6. In Anderson v. Wilson, supra [289 U.S. 20, 53 S.Ct. 420], the Supreme Court in speaking of trusts as tax entities says: "* * * the law has seen fit to deal with this abstraction for income tax purposes as a separate existence, making its own return under the hand of the fiduciary and claiming and receiving its own appropriate deductions."
PICKETT, Circuit Judge (dissenting).
The conclusions reached by Judge Huxman in his opinion appear logical and the result reached will ordinarily bring about a satisfactory and uniform result in the taxation of the income to estates where losses are actually incurred in the handling of the affairs of an estate. Considering the facts presented in the case before us now, it seems to me, however, that the question is closed by Anderson v. Wilson, 289 U.S. 20, 53 S.Ct. 417, 77 L.Ed 1004. There the last will and testament of the testator left certain of his property to the executors to be disposed of by them at such time as they should determine was advantageous and to distribute the proceeds to certain devisees. Among the assets received by the executors was some real estate which was sold by them at a loss. The question presented was whether the loss should be taken by the executors or by the devisee taxpayer. Mr. Justice Cardozo stated the issues to be: "The government contends, and so the courts below have held, that title to the realty was given to the executors upon a valid trust to sell and to apply the rents and profits in the interval. The representatives of the taxpayer contend that the executors had no title, but only a power in trust, and that subject to the execution of that power, the taxpayer was owner. If that be so, the loss was his and no one else's." The court held that under New York law, title to the property was in the executors and that the taxpayer under the terms of the will was not entitled to receive the property but only an interest in the fund created by the sale.
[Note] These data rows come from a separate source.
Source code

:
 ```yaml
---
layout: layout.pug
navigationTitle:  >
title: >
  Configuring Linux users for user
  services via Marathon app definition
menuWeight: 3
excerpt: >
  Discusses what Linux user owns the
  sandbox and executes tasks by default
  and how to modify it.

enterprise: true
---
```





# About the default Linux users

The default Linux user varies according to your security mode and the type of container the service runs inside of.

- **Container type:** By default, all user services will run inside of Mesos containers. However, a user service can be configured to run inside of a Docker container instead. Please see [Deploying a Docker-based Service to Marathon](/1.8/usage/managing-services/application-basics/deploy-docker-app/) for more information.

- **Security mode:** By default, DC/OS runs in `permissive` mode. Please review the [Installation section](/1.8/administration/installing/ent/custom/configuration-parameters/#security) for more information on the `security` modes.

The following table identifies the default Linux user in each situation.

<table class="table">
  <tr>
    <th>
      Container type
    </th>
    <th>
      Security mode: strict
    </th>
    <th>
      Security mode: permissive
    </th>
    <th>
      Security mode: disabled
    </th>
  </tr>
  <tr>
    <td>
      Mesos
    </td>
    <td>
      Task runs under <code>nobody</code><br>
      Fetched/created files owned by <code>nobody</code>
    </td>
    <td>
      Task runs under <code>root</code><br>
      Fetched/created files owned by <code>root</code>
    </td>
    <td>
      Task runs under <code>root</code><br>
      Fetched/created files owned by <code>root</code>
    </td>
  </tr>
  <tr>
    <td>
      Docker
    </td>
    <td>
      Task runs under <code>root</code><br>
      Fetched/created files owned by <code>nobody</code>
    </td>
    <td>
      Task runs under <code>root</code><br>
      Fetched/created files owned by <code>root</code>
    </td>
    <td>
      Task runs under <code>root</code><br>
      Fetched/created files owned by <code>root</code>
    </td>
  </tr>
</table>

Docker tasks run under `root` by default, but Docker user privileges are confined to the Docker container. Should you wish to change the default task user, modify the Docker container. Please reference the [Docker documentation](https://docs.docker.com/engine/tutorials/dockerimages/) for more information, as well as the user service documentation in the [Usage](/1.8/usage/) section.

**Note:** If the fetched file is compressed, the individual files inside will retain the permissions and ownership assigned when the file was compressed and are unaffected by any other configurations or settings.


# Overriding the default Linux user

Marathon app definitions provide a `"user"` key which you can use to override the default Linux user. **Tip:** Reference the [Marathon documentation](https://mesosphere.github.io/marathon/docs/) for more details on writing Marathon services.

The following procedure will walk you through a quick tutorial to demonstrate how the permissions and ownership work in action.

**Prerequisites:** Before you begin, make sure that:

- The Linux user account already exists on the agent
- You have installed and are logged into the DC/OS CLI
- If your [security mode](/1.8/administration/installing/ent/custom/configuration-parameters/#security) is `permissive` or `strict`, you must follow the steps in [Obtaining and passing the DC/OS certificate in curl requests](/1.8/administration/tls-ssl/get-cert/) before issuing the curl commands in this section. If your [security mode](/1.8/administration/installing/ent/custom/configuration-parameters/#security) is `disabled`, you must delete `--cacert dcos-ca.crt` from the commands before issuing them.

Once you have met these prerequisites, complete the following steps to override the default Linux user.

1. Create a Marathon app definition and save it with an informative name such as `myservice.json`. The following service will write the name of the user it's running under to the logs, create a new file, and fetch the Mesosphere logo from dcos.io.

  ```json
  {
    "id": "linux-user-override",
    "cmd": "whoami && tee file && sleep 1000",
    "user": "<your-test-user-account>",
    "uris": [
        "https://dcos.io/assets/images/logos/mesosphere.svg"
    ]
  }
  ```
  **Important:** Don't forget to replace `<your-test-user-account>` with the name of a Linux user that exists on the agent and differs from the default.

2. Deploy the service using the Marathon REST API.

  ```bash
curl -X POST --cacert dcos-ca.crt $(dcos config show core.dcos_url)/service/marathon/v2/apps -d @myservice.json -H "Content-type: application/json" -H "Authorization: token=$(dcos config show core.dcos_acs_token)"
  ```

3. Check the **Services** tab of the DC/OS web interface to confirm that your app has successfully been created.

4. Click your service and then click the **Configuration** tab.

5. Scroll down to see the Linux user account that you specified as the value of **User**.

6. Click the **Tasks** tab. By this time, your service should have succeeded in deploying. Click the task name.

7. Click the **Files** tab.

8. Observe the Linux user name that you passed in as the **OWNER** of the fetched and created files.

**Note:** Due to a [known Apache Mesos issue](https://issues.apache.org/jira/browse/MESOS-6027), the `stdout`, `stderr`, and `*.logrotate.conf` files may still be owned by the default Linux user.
Consequently the taxpayer, not being the owner of the property, suffered no loss.
It is conceded that under the Texas law, title to the bonds in question here was in the beneficiaries named in the will upon the death of the testator subject to administration. Under Texas law and the terms of the will, the beneficiaries were entitled to receive the bonds in kind and not the proceeds from their sale. The taxpayer did receive his share in kind. They were distributed to him with a depreciated value occuring while he was the owner. As I understand the Anderson decision, it was predicated solely upon the question of who owned the property and the ordinary or extraordinary duty of the executor under the terms of the will was not a factor.
For these reasons I would affirm the judgment.